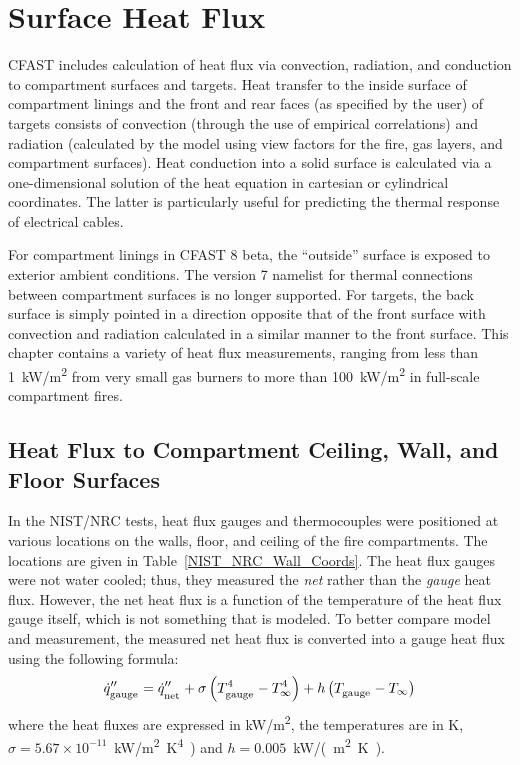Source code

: 
\chapter{Surface Heat Flux}

CFAST includes calculation of heat flux via convection, radiation, and conduction to compartment surfaces and targets. Heat transfer to the inside surface of compartment linings and the front and rear faces (as specified by the user) of targets consists of convection (through the use of empirical correlations) and radiation (calculated by the model using view factors for the fire, gas layers, and compartment surfaces). Heat conduction into a solid surface is calculated via a one-dimensional solution of the heat equation in cartesian or cylindrical coordinates.  The latter is particularly useful for predicting the thermal response of electrical cables.

For compartment linings in CFAST 8 beta, the ``outside'' surface is exposed to exterior ambient conditions. The version 7  namelist for thermal connections between compartment surfaces is no longer supported.  For targets, the back surface is simply pointed in a direction opposite that of the front surface with convection and radiation calculated in a similar manner to the front surface. This chapter contains a variety of heat flux measurements, ranging from less than 1~\unit{kW/m^2} from very small gas burners  to more than 100~\unit{kW/m^2} in full-scale compartment fires.

\section{Heat Flux to  Compartment Ceiling, Wall, and Floor Surfaces}
\label{Surface Heat Flux}
\label{Wall Heat Flux}
\label{Ceiling Heat Flux}
\label{Floor Heat Flux}

In the NIST/NRC tests, heat flux gauges and thermocouples were positioned at various locations on the walls, floor, and ceiling of the fire compartments. The locations are given in Table~\ref{NIST_NRC_Wall_Coords}. The heat flux gauges were not water cooled; thus, they measured the {\em net} rather than the {\em gauge} heat flux. However, the net heat flux is a function of the temperature of the heat flux gauge itself, which is not something that is modeled. To better compare model and measurement, the measured net heat flux is converted into a gauge heat flux using the following formula:
\begin{equation}
\dot{q}''_{\sb{\textnormal{\scriptsize \hbox{gauge}}}} = \dot{q}''_{\sb{\textnormal{\scriptsize \hbox{net}}}} + \sigma \left( T^4_{\sb{\textnormal{\scriptsize \hbox{gauge}}}} - T^4_\infty \right) + h  \left( T_{\sb{\textnormal{\scriptsize \hbox{gauge}}}}-T_\infty \right)
\end{equation}
where the heat fluxes are expressed in \unit{kW/m^2}, the temperatures are in K, $\sigma=5.67 \times 10^{-11}$~\unit{kW/m^2.K^4)} and $h=0.005$~\unit{kW/(m^2.K)}.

**What you are asked to do:** Leaving out every line before the one with "- T^4_\infty \right)", print the rest of the listing above exactly, through its final line.

**Solution to this exercise:**
\dot{q}''_{\sb{\textnormal{\scriptsize \hbox{gauge}}}} = \dot{q}''_{\sb{\textnormal{\scriptsize \hbox{net}}}} + \sigma \left( T^4_{\sb{\textnormal{\scriptsize \hbox{gauge}}}} - T^4_\infty \right) + h  \left( T_{\sb{\textnormal{\scriptsize \hbox{gauge}}}}-T_\infty \right)
\end{equation}
where the heat fluxes are expressed in \unit{kW/m^2}, the temperatures are in K, $\sigma=5.67 \times 10^{-11}$~\unit{kW/m^2.K^4)} and $h=0.005$~\unit{kW/(m^2.K)}.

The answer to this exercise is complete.